Want to get your hands on the supercar being jointly developed by Aston Martin and Red Bull Racing? Too bad, because they’ve all been spoken for already. Little wonder, since 450 potential customers potential customers had already expressed their interest for the limited run hypercar.
Codenamed AM-RB 001, the project was first announced at the beginning of the 2016 Formula One World Championship in Australia earlier this year as part of an “innovation partnership” between the two British performance powerhouses. In the months since, we’ve received observed a slow but steady trickle of information coming out about the project.
Now that the season has come to an end, the two have extended their relationship for another year. The deal, brokered by Aston CEO Andy Palmer who did the same for Infiniti when serving as its chairman, will see the British automaker’s logo appear on the victorious F1 team’s cars for another year. But of greater interest is what they are cooking for the road.
Here’s what we know so far. For one, it will pack a naturally aspirated V12 engine, likely displacing between 6.0 (like in most of Aston’s road cars) and 7.0 (like the track-only Vulcan) liters that will drive the rear wheels. It will also pack a KERS-style hybrid assist that will help deliver approximately 1,000 horsepower. In a vehicle weighing just 1,000 kg, that should be more than enough to break all the records in a fashion we’ve not seen since the debut of the legendary McLaren F1.
Despite Formula 1-like levels of lateral grip and some 4,000 pounds of downforce, it’s still expected to top 250 miles per hour (400 km/h) and sprint from zero to 60 (96 km/h) in less than three seconds. An active suspension will take care of handling all that power, while the aerodynamically optimized bodywork designed by Aston’s chief designer Marek Reichman and Red Bull’s legendary chief engineer Adrian Newey will feature powered gullwing doors.

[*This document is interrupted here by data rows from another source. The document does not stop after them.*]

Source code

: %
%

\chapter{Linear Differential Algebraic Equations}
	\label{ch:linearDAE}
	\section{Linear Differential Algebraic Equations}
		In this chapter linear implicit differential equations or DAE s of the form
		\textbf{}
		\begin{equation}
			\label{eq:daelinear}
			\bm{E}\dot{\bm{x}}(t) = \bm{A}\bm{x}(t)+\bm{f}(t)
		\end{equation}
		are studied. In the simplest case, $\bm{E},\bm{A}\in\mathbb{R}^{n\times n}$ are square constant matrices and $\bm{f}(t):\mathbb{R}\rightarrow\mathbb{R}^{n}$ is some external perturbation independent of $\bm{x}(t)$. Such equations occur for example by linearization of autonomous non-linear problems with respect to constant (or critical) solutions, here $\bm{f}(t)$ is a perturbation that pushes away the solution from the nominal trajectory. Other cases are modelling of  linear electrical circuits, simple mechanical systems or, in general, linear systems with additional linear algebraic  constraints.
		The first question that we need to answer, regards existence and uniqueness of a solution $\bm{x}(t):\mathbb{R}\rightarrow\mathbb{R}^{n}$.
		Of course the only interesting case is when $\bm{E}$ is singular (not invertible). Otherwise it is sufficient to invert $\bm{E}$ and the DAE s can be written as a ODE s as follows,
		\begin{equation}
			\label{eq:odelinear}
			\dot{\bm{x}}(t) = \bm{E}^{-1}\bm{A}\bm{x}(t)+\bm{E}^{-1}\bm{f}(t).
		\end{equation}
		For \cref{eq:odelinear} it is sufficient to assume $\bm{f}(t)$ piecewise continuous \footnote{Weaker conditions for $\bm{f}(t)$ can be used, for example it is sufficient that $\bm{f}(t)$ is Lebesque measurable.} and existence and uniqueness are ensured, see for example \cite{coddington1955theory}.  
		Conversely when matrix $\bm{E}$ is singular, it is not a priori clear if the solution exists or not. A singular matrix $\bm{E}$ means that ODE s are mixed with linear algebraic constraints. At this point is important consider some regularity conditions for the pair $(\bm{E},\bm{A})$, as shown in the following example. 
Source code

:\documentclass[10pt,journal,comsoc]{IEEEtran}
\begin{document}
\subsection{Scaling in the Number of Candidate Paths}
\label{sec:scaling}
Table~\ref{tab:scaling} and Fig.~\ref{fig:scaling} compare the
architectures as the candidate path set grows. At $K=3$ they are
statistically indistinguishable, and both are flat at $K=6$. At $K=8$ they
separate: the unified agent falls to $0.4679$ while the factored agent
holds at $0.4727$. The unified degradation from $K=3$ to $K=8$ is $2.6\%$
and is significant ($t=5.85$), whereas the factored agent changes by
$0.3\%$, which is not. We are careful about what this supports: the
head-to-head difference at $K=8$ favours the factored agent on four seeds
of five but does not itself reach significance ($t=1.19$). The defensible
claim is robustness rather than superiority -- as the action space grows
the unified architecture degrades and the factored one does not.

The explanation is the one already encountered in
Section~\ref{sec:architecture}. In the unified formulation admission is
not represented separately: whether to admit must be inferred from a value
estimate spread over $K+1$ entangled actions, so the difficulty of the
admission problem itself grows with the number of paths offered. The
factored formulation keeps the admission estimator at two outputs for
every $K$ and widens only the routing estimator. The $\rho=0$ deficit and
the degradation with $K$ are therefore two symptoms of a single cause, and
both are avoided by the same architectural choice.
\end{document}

Of course, all that tech and capability will come at a cost, and the sticker price is tipped to hover around the $3 million mark. Only 150 street-legal examples will be made and deliveries should start in early 2019, instead of 2018 as originally planned. There will, however, be an additional 25 track-bound examples, which will follow the same formula that transformed the McLaren P1 to the P1 GTR and LaFerrari to the FXX K – and, you can rest assured, fetch an even higher sum.